11. Ask them who they met, who played with them or their favorite toy from their first day of preschool /first week of preschool. Tell them something about your day and what you guys are going to do next (get home and play for a bit then get their favorite dinner ready/watch a show/give their dog a goodie…) Creating a regular ‘get home from preschool’ routine can give them something to look forward to each day and keep them calm and flowing through transitions more easily.
12. Ask if they want to take anything else with them for tomorrow. Sending toddler to preschool with a thing or two they choose and find comfort in, can help them feel good, calm and ready to be a part of the preschool bustle.
13. Ask them how they want to spend their special after school time with mommy.
14 (BONUS!) Ask the preschool teacher to keep you looped in on how your toddler is doing through texts and pictures throughout the day.
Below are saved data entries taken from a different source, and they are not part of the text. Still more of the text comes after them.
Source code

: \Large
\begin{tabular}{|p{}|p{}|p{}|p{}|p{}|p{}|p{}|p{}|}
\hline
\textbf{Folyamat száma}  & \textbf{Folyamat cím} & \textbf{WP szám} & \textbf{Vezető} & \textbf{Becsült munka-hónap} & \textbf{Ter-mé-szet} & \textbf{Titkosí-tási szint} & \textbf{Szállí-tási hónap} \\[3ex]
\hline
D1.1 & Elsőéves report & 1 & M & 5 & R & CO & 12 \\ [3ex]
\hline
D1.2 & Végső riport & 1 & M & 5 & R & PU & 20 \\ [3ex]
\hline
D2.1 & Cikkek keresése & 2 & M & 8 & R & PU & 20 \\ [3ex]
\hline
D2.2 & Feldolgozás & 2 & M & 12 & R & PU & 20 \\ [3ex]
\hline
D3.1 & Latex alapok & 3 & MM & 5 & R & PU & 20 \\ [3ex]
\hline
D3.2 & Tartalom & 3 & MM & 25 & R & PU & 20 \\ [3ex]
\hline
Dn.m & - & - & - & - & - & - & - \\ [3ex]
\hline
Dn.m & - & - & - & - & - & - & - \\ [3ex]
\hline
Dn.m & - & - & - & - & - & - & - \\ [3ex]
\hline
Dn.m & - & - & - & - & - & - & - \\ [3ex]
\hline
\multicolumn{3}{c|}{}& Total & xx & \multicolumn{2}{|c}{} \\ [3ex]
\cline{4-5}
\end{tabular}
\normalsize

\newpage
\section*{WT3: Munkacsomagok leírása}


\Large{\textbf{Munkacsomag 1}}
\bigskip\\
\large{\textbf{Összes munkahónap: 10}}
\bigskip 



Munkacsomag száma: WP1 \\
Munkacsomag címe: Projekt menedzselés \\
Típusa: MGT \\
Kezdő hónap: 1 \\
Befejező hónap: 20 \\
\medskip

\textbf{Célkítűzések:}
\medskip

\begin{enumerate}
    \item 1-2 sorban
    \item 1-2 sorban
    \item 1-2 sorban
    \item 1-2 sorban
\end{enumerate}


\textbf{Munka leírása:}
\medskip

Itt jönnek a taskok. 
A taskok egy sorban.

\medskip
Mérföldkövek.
This will help your momma nerves and heart too, if you are feeling anxious and emotional about this fist day of preschool (first week, first month of preschool!) thing.
Conclusion
No more wondering – how can I prepare my toddler for preschool??
These tips are especially helpful if your toddler is slow-to-warm, attached to you or nervous about starting preschool.
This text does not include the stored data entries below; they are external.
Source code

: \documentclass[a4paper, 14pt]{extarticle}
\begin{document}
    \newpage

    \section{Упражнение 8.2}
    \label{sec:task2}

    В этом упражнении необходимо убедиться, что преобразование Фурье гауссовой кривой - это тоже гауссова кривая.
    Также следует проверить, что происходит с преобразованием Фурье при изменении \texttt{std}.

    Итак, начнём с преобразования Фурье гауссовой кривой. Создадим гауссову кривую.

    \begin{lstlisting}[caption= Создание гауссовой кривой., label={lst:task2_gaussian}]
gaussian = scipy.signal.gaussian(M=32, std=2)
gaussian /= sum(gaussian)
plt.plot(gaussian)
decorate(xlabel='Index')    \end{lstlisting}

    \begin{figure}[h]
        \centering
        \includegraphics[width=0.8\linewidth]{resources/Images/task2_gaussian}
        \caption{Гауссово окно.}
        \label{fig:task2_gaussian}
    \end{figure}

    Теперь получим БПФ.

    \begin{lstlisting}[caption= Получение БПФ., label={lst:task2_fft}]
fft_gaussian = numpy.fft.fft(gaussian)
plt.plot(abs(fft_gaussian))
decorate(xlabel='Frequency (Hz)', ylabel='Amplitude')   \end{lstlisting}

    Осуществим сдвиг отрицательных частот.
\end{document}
Remember, it can take time and practice for your toddler to get used to this new place, new people and new routine, and to sort out all of the feelings they have about it…
Have those pre-preschool prep talks with your toddler, read them some books for the first day of preschool, keep looped in with their teacher and continue to ask them about their days and how they feel, how they played, what they loved most about their day at preschool.
How long does it take for toddler to adjust to preschool?
Give them time, practice and don’t freak out just yet if on the first, second and third day they are still adjusting. Truthfully, heavily depending on your toddler’s temperament, they can take 2 weeks to a month or so to adjust. That is if they are full time and going consecutive days. 2 weeks is the typical timeframe I see most toddlers need to adjust to most newness – potty training, new shoes, no paci, a different drinking cup, new foods, etc.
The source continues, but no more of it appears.